Mais s’il y a bien un domaine où la communauté israélo-iranienne se distingue, c’est bel et bien  l’armée. Quelque cinquante immigrés iraniens seraient enrôlés chaque année dans l’armée  israélienne. Cette dernière étant intéressée par leur capacité à maîtriser la langue farsi et à  comprendre la « mentalité » et la culture de leur pays d’origine, actuellement dans l’axe du mal du  gouvernement Netanyahou. Une recrue concernée sur cinq travaillerait dans les forces de  renseignement, un taux bien plus élevé que la moyenne des conscrits, afin de surveiller au maximum  l’avancée du programme nucléaire iranien. C’est notamment le cas de l’unité 8200, spécialisée dans  l’interception des communications des pays de la région, très prisée par les jeunes d’origine  iranienne. Tsahal valorise d’ailleurs sur son site et sur les réseaux sociaux des témoignages  d’Iraniens ayant rejoint l’armée. La volonté de réaffirmer son identité juive tout en défendant l’Etat  d’Israël, idée majoritairement défendue par ces recrues, est mise en valeur par l’état-major. Plus  frappant encore, les Iraniens se distinguent aussi dans l’humanitaire, comme le rappelle le  géopoliticien israélien d’origine perse Meir Javedanfar, du Centre interdisciplinaire d’Herzliya. Une  situation parfaitement illustrée par le colonel Sebti, à la tête de l’unité nationale de recherche et de  sauvetage, chargée de sauver les victimes d’attaques de missiles ainsi que des catastrophes  naturelles.
« Little Persia »
La survie de la culture iranienne est elle aussi un enjeu de taille pour cette communauté. C’est  notamment le combat de Reuven Ashkendazi, fils d’immigrés iraniens, ancien candidat aux élections  municipales de 2013 dans la ville d’Holon au sud de Tel-Aviv, municipalité israélienne ayant la plus  grande communauté iranienne du pays. « Cette ville possède une communauté perse de 20 000  personnes et aucune institution n’existe ici pour conserver notre identité et notre culture » avait-il  notamment déclaré à nos confrères du journal The Telegraph. La volonté de créer un grand centre  de promotion de la culture iranienne est régulièrement prônée par les habitants de la ville. Il faut  dire que la jeunesse israélienne d’origine iranienne se désintéresse de plus en plus de la culture de  ses aïeux, l’intégration de cette communauté à la société israélienne ayant considérablement  diminué l’attrait du folklore iranien à ses yeux. C’est par exemple le cas du centre Beit Koresh à  Holon.

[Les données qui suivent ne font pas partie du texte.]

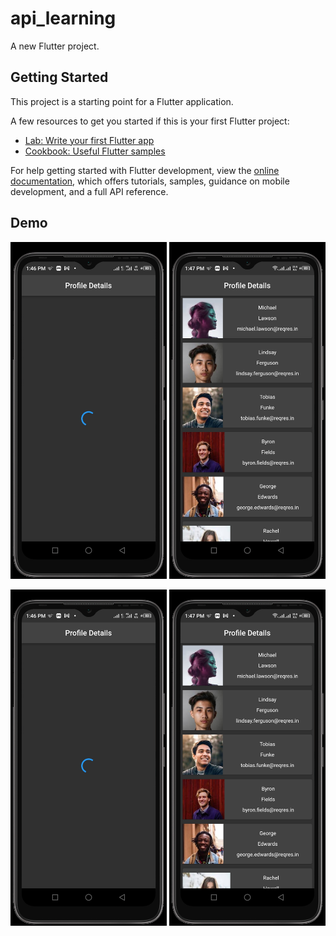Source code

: # api_learning

A new Flutter project.

## Getting Started

This project is a starting point for a Flutter application.

A few resources to get you started if this is your first Flutter project:

- [Lab: Write your first Flutter app](https://docs.flutter.dev/get-started/codelab)
- [Cookbook: Useful Flutter samples](https://docs.flutter.dev/cookbook)

For help getting started with Flutter development, view the
[online documentation](https://docs.flutter.dev/), which offers tutorials,
samples, guidance on mobile development, and a full API reference.

## Demo
<img src="https://github.com/HillaryKiprono/api_learning/blob/master/screenshots/img1.jpg" width="250"/> <img src="https://github.com/HillaryKiprono/api_learning/blob/master/screenshots/img2.jpg" width="250"/>

<img src="https://github.com/HillaryKiprono/api_learning/blob/master/screenshots/img1.jpg" width="250"/> <img src="https://github.com/HillaryKiprono/api_learning/blob/master/screenshots/img2.jpg" width="250"/>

Financé il y a près de 30 ans avec l’aide du Shah d’Iran, cette institution se présentait comme  le centre névralgique de la culture perse en Israël. Aujourd’hui, elle est fermée, à l’instar de la  bibliothèque persane de la ville. Pour Kamal Penhasi, cette situation s’explique également par  d’autres facteurs : « Il faut différencier la communauté juive iranienne en deux différentes parties :  celle venue avant la révolution islamique de 1979 et celle venue plus tard. Les immigrés d’avant les  années 1980 sont arrivés jeunes, et ce sont maintenant des personnes âgées, qui ont totalement  oublié leur culture d’origine. C’est le fruit de l’intégration. Par contre, la vague d’aliya venue plus tard  est beaucoup plus attachée à ses racines persanes. » L’homme reste malgré tout optimiste quant au  renouveau de la culture iranienne en Israël : « Le farsi est pénalisé car les ordinateurs ne prennent  pas en compte l’alphabet perse, mais de plus en plus d’Israéliens s’intéressent à la culture iranienne  depuis le conflit avec l’Iran, c’est un phénomène très visible ». Preuve à l’appui, l’université de  Beersheva dans le Néguev a fait de l’enseignement du farsi une priorité.

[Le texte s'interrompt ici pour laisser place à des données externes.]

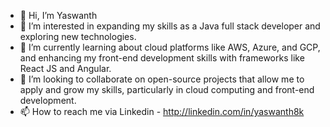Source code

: - 👋 Hi, I’m Yaswanth
- 👀 I’m interested in expanding my skills as a Java full stack developer and exploring new technologies.
- 🌱 I’m currently learning about cloud platforms like AWS, Azure, and GCP, and enhancing my front-end development skills with frameworks like React JS and Angular.
- 💞️ I’m looking to collaborate on open-source projects that allow me to apply and grow my skills, particularly in cloud computing and front-end development.
- 📫 How to reach me via Linkedin - http://linkedin.com/in/yaswanth8k


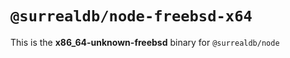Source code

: # `@surrealdb/node-freebsd-x64`

This is the **x86_64-unknown-freebsd** binary for `@surrealdb/node`
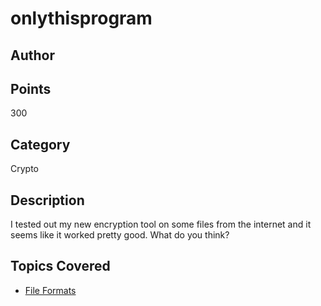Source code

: # onlythisprogram
## Author

## Points
300
## Category
Crypto
## Description
I tested out my new encryption tool on some files from the internet and it seems like it worked pretty good. What do you think?
## Topics Covered

- [File Formats](/forensics/what-are-file-formats/)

La fête de Norouz, le nouvel an iranien, reste elle aussi célébrée par une grande partie de la  communauté, attachée à la perpétuation de cette tradition, notamment à Haïfa. Dans le sud de Te- Aviv, le quartier de « Little Persia » regorge de magasins et de restaurants iraniens, comme  l’établissement Shamshiri. Et beaucoup ont encore, accroché aux murs de leurs domiciles, le portait  de l’ancien Shah d’Iran. A l’instar des autres grandes communautés du pays, c’est aussi dans les  médias que le communautarisme se fait sentir. C’est par exemple le cas d’Amir Shai et de Parviz  Barhourder, dont la radio RadisIN, est écoutée par plus de 6 000 auditeurs en Iran.

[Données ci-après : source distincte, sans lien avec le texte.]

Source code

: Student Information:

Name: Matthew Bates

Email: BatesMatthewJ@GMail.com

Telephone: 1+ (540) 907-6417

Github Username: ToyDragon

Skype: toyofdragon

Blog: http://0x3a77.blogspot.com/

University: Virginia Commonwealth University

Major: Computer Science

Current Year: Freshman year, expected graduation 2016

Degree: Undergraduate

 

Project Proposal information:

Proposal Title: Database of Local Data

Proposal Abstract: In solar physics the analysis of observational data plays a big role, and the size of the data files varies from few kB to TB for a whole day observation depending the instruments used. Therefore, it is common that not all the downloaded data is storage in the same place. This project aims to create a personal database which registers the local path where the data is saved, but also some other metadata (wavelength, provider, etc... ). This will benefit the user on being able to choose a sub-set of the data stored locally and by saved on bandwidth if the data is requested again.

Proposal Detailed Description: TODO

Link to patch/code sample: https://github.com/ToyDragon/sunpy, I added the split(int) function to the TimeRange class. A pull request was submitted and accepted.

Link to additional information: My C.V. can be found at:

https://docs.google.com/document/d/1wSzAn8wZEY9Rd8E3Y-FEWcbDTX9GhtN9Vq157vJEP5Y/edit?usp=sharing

Quoi qu’il en soit, cette communauté mériterait d’être plus écoutée, sa connaissance du terrain  iranien étant un atout majeur dans la compréhension de la politique menée par les autorités  iraniennes. Un grand nombre d’entre eux n’hésitent d’ailleurs pas à alerter la population israélienne  sur la fragilité du récent accord nucléaire passé à Genève entre les grandes puissances occidentales  et Téhéran…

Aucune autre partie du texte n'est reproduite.